◆ Exercise instructions
In the entries that follow, which lines hold the string "BedrockFoundationModel"? List them.

◆ Data extract

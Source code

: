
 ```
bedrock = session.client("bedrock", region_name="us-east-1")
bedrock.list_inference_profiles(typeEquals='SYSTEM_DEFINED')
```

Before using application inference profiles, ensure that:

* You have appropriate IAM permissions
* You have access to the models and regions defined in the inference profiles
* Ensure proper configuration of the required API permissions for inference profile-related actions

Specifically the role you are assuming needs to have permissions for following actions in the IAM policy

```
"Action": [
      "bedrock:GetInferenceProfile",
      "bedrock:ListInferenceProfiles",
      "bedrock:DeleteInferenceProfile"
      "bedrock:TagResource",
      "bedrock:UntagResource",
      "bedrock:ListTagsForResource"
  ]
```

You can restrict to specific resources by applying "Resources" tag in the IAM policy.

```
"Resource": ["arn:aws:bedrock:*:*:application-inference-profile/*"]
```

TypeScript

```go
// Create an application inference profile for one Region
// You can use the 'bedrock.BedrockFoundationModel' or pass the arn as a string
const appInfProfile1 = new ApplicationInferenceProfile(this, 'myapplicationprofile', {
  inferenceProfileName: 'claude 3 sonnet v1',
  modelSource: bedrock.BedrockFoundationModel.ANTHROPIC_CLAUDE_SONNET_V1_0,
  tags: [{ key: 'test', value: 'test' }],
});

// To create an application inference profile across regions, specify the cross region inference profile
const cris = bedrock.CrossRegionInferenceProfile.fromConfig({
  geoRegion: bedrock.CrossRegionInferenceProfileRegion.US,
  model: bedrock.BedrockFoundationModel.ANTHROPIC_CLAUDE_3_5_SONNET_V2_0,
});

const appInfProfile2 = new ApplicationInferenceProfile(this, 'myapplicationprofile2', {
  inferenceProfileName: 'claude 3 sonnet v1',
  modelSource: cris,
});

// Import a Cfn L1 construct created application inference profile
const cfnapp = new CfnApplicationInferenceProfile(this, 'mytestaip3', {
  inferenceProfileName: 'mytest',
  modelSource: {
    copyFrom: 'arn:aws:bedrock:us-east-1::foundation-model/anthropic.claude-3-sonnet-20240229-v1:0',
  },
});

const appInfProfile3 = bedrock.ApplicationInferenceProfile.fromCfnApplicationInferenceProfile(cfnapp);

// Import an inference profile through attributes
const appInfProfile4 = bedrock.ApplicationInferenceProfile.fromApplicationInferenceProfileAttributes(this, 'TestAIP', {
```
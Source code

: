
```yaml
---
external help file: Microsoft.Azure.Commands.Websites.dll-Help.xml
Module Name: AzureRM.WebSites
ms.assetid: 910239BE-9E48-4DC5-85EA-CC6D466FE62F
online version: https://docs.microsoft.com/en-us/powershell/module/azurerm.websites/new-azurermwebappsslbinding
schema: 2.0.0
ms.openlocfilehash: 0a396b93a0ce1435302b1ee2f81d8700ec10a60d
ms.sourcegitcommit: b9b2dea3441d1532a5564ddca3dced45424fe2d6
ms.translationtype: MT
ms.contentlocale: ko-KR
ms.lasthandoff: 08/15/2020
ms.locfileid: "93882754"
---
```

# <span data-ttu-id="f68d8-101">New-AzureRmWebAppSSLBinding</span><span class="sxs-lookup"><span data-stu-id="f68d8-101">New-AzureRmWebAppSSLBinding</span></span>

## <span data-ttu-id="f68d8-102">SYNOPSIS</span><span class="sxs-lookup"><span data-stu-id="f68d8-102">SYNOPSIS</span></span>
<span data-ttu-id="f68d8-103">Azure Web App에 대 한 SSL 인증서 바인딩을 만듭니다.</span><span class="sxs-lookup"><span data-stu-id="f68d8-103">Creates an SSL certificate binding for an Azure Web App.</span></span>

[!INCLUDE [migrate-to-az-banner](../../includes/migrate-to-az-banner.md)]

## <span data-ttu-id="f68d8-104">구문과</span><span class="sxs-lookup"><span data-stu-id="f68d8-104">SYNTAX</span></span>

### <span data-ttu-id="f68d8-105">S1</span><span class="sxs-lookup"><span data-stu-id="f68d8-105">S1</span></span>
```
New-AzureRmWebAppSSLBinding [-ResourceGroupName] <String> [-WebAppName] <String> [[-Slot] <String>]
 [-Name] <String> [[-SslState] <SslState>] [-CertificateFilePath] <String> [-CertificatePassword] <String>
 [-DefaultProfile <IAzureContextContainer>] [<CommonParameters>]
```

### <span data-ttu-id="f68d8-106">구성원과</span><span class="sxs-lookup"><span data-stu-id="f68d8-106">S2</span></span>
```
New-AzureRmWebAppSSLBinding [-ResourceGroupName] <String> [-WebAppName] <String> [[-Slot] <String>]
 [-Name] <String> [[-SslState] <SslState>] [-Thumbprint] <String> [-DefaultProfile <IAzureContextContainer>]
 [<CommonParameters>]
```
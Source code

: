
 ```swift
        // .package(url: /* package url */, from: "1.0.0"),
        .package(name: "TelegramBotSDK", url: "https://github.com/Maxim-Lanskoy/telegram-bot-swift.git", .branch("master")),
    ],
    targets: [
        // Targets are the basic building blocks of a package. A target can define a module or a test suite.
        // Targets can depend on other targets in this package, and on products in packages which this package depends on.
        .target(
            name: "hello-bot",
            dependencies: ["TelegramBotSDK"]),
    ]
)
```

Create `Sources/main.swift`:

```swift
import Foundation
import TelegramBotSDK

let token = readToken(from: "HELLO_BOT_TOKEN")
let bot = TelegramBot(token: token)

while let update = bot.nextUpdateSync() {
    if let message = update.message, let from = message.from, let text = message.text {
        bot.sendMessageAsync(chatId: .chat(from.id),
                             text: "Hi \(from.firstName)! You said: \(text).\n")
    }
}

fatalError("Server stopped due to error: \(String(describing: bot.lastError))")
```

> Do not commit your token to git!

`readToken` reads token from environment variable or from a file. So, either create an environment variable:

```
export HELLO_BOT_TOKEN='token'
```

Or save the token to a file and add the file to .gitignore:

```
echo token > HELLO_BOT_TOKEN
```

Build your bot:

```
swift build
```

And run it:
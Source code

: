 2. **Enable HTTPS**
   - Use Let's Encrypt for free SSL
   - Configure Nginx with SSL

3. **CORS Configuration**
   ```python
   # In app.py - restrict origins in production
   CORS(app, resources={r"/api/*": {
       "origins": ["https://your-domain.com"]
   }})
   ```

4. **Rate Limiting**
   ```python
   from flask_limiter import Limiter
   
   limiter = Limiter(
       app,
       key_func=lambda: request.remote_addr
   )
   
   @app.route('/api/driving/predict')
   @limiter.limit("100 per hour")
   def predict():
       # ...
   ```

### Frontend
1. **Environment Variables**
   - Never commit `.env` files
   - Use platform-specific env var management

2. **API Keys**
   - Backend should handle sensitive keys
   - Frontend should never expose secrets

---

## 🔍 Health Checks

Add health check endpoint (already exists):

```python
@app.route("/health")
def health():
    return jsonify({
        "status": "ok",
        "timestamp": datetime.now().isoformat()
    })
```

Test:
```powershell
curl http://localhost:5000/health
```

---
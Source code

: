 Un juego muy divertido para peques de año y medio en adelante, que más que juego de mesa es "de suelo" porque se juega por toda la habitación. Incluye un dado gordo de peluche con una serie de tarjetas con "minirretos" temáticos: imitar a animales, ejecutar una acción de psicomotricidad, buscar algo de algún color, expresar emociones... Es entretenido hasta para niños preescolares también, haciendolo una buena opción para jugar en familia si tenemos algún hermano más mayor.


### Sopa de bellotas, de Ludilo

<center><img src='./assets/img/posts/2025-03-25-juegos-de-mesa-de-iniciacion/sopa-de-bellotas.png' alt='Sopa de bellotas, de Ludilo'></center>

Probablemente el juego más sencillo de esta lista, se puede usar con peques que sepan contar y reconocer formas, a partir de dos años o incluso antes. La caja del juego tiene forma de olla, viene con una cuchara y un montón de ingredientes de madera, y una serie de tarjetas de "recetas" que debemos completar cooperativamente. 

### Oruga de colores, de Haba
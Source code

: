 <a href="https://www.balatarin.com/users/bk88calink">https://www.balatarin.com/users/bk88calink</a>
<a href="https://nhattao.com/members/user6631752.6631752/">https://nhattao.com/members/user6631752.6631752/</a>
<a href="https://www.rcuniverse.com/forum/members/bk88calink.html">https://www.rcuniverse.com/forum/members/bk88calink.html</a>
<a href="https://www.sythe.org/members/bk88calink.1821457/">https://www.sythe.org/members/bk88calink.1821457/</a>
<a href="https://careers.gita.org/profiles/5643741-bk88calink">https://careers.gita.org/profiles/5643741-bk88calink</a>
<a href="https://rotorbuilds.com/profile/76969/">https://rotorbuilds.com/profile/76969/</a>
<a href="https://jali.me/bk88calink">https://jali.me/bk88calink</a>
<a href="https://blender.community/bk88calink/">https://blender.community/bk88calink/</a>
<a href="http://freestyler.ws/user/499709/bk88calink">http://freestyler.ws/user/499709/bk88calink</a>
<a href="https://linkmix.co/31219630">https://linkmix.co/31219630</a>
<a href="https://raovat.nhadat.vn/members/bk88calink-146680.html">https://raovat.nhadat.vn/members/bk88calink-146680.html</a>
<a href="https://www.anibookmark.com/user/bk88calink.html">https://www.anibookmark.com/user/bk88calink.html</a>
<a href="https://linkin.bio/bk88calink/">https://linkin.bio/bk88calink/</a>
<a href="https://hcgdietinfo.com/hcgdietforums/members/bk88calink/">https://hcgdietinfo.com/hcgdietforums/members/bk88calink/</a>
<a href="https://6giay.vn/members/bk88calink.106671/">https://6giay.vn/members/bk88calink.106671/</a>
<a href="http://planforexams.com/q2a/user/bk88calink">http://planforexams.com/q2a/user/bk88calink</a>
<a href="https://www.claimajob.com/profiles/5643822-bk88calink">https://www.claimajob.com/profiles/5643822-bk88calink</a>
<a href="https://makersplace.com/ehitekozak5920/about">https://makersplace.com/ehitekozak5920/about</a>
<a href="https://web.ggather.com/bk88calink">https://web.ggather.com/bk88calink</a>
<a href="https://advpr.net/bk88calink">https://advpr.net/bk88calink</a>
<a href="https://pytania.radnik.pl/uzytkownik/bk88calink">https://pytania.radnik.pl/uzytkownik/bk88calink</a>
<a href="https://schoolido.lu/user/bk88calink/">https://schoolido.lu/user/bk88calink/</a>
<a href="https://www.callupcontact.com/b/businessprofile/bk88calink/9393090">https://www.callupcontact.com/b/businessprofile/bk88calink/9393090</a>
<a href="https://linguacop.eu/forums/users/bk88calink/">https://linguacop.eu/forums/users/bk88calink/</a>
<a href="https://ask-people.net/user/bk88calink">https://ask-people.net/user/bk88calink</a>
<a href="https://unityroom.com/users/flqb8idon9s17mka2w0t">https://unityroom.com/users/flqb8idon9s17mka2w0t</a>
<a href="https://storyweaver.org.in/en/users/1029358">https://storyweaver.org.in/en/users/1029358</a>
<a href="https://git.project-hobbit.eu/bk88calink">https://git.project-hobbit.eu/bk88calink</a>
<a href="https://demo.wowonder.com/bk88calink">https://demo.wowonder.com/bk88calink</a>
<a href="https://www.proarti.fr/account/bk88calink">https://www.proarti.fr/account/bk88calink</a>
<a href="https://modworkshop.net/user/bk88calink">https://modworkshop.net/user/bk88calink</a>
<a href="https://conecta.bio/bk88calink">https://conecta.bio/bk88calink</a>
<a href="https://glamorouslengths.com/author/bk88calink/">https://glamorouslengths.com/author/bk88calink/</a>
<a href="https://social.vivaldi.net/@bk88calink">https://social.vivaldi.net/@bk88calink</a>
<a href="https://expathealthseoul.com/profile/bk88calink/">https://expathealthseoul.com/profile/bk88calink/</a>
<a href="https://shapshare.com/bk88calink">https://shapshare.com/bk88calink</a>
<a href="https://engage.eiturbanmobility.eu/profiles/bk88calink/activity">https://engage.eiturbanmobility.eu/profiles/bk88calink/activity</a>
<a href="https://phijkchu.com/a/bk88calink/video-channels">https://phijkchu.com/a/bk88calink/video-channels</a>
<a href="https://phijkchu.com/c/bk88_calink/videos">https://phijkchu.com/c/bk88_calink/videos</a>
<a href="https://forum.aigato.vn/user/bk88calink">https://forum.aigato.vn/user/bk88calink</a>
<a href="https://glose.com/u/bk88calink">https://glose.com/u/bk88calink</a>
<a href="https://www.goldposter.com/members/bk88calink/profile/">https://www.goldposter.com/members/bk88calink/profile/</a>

◆ Your response
// You can use the 'bedrock.BedrockFoundationModel' or pass the arn as a string
  modelSource: bedrock.BedrockFoundationModel.ANTHROPIC_CLAUDE_SONNET_V1_0,
  model: bedrock.BedrockFoundationModel.ANTHROPIC_CLAUDE_3_5_SONNET_V2_0,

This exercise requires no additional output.